Learn from Reality TV Divorces

The media is abuzz with the recent news of Kim Kardashian’s sudden divorce after only 72 days of marriage. Whether you are a fan of American reality television or not, there is a lesson American couples can learn from the sudden demise of this Hollywood love affair: Don’t be hasty entering or ending a marriage because reality TV divorces are what people watch for.

Listed below are four things that can be learned from reality TV divorces.

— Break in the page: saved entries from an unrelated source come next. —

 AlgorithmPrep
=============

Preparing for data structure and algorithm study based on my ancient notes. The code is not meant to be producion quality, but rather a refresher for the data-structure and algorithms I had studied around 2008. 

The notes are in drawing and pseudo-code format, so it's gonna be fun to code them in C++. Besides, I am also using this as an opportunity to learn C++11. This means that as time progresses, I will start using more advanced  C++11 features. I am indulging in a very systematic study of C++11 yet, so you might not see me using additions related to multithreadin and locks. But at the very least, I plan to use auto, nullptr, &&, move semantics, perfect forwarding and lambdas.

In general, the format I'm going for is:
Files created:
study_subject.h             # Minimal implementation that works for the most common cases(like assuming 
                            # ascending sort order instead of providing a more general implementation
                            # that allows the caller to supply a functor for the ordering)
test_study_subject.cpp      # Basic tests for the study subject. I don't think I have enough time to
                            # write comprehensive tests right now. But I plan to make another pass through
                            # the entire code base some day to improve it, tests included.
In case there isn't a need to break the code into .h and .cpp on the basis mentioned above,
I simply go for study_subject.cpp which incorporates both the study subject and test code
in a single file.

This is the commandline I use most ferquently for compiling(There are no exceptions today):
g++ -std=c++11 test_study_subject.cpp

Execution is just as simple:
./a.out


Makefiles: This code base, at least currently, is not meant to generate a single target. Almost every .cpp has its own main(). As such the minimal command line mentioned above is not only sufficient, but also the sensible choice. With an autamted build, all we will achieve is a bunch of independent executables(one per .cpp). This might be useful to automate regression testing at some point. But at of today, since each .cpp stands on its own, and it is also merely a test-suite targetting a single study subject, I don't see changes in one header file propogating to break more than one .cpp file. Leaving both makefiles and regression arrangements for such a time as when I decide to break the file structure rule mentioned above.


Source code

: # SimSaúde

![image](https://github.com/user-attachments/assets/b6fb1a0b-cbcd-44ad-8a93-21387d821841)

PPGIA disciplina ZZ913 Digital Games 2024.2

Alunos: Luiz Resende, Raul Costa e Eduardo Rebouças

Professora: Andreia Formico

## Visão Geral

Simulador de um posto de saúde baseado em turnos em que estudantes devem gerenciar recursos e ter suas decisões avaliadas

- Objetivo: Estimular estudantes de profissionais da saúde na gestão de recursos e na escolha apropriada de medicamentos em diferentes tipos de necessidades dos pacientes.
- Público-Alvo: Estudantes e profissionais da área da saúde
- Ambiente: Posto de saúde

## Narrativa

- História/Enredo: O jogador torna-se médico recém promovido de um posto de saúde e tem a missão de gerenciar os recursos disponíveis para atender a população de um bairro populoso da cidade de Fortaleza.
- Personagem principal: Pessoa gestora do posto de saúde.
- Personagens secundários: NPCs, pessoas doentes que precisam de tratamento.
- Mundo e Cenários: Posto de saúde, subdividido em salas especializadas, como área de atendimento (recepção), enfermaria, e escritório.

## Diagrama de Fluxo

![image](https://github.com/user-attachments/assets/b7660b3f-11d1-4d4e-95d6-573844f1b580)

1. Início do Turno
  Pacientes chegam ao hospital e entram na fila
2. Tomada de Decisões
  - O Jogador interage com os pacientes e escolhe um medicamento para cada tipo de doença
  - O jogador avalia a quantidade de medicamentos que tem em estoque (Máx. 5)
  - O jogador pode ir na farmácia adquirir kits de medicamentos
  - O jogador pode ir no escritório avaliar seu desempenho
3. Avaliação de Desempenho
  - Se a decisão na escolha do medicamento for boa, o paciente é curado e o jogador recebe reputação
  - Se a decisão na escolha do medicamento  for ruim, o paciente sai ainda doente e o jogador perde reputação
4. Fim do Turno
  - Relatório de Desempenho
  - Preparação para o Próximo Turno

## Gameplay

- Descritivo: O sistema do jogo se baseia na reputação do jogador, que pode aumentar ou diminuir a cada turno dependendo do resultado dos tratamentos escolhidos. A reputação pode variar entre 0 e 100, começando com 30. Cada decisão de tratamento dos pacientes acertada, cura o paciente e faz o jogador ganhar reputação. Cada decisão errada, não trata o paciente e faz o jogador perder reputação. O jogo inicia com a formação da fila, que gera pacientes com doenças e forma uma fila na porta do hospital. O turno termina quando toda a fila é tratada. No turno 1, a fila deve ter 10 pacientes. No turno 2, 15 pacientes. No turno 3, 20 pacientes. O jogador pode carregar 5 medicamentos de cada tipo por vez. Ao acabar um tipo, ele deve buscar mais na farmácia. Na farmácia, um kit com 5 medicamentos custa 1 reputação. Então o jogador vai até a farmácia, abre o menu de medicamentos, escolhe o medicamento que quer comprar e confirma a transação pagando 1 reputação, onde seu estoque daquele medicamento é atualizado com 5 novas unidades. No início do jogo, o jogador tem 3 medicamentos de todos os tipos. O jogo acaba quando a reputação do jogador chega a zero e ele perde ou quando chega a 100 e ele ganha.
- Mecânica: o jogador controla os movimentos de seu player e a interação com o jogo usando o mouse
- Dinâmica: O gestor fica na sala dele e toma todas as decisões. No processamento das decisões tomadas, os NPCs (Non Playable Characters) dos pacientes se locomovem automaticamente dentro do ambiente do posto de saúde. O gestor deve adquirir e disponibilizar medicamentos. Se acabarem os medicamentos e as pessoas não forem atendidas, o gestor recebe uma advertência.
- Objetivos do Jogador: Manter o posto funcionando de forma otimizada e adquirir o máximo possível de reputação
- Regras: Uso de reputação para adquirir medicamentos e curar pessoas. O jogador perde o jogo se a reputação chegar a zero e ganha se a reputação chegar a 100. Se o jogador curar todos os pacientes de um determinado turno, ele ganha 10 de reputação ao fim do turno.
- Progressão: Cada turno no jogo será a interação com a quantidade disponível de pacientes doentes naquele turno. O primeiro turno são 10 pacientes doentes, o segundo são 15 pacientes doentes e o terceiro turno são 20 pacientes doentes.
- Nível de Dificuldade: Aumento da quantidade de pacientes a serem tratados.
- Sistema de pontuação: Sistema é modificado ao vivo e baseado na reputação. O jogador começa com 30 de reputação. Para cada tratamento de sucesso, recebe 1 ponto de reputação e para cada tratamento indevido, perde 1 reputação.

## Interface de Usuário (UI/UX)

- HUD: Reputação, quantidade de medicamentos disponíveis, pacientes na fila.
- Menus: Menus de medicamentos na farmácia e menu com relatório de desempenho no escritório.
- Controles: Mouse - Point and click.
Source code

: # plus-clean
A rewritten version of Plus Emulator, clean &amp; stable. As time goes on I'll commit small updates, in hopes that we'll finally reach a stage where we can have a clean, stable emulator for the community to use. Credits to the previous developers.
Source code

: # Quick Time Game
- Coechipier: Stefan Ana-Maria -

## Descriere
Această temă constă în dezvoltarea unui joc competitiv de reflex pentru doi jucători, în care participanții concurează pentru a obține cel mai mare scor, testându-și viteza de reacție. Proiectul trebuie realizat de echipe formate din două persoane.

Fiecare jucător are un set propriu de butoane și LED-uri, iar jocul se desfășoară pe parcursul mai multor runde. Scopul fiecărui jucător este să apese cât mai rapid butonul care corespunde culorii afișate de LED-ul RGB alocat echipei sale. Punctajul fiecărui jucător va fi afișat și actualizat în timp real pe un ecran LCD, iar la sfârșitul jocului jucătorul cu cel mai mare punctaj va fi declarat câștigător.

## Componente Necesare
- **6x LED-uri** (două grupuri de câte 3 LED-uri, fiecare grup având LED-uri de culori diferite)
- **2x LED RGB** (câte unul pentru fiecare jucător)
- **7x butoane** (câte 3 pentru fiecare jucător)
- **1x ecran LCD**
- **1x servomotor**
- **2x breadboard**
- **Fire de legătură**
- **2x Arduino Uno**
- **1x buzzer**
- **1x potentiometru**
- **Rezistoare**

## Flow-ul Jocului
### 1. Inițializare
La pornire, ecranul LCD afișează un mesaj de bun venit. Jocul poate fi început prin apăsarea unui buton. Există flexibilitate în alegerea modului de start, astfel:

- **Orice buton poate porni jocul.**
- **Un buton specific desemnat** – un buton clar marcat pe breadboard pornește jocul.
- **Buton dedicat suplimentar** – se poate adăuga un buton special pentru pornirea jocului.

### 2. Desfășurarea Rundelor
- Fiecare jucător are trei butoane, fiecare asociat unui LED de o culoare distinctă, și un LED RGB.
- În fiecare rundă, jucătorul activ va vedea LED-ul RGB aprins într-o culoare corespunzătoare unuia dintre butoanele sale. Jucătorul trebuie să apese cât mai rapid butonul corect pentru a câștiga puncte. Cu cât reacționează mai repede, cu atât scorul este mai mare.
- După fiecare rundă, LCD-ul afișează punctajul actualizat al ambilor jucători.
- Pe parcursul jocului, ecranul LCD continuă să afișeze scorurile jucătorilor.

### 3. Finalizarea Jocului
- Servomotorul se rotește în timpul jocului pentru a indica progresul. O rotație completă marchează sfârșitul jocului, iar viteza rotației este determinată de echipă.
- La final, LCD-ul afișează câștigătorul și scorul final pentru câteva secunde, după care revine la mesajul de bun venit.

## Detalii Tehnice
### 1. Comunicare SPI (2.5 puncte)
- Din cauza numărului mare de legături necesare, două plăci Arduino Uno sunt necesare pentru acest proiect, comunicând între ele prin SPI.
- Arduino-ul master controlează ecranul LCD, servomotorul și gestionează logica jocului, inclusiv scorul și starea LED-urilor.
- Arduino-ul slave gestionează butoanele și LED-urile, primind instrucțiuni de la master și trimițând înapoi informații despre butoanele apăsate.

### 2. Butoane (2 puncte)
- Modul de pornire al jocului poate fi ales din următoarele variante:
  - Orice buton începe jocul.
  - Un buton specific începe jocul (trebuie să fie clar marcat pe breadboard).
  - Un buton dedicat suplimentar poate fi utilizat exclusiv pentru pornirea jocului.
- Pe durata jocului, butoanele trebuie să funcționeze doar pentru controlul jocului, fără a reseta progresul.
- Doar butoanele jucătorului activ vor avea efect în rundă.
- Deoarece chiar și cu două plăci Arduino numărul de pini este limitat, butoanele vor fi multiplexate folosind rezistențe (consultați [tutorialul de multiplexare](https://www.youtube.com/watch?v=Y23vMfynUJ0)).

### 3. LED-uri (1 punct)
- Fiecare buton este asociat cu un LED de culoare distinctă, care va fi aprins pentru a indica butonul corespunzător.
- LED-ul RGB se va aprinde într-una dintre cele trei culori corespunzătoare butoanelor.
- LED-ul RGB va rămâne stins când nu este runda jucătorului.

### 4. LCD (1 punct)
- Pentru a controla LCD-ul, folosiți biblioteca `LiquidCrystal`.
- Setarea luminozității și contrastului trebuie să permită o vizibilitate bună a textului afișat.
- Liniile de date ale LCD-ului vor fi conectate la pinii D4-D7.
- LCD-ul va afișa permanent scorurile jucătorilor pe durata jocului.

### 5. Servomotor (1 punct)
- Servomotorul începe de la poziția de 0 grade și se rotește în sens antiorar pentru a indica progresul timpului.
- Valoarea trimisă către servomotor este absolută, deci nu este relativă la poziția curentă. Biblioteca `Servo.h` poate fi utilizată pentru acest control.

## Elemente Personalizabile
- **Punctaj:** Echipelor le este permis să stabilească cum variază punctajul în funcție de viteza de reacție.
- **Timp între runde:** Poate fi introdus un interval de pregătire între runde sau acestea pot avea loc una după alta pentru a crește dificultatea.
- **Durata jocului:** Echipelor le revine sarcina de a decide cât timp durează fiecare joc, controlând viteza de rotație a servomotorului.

  1. Marriage checkup. America’s divorce rate is one of the highest in the world (50 percent). Unfortunately, the major news outlets report that nearly two-thirds of marriages ended without the couples trying counseling. To keep a relationship healthy experts suggest getting a “marriage checkup.” You wouldn’t wait until your health was on the brink before going to the doctor and you shouldn’t wait until your relationship has serious problems before seeking therapy.
  2. Couple time. Carving out “couple time” in your busy schedules can also help your relationship. Experts say that having a date night once a week can save your sex life and your marriage. On the other hand, money is said to be one of the top reasons relationships began to fail. Reconsidering how the finances are handled (one account or separate accounts) could help.
  3. Plan a getaway. Taking a vacation together (without the children) may be put your marriage on the way to recovery. Pick a relaxing destination that allows you to focus on your problems. You could choose an island thousands of miles away or a romantic bed-n-breakfast in the next town. The goal is to bring a list of issues you wish to discuss and then reconnect and return home with a plan to repair your relationship.
  4. Redefine the relationship. If all else fails Professor Pamela Haag, author of Marriage Confidential, says instead of finding a way to “fit” into the typical marriage try redefining the marriage so that it fits you. What does she mean by this? Haag says that more couples are giving separate beds or bedrooms a chance before considering divorce. And updating your wedding vows every few years with realistic goals and compromises may also keep your marriage afloat.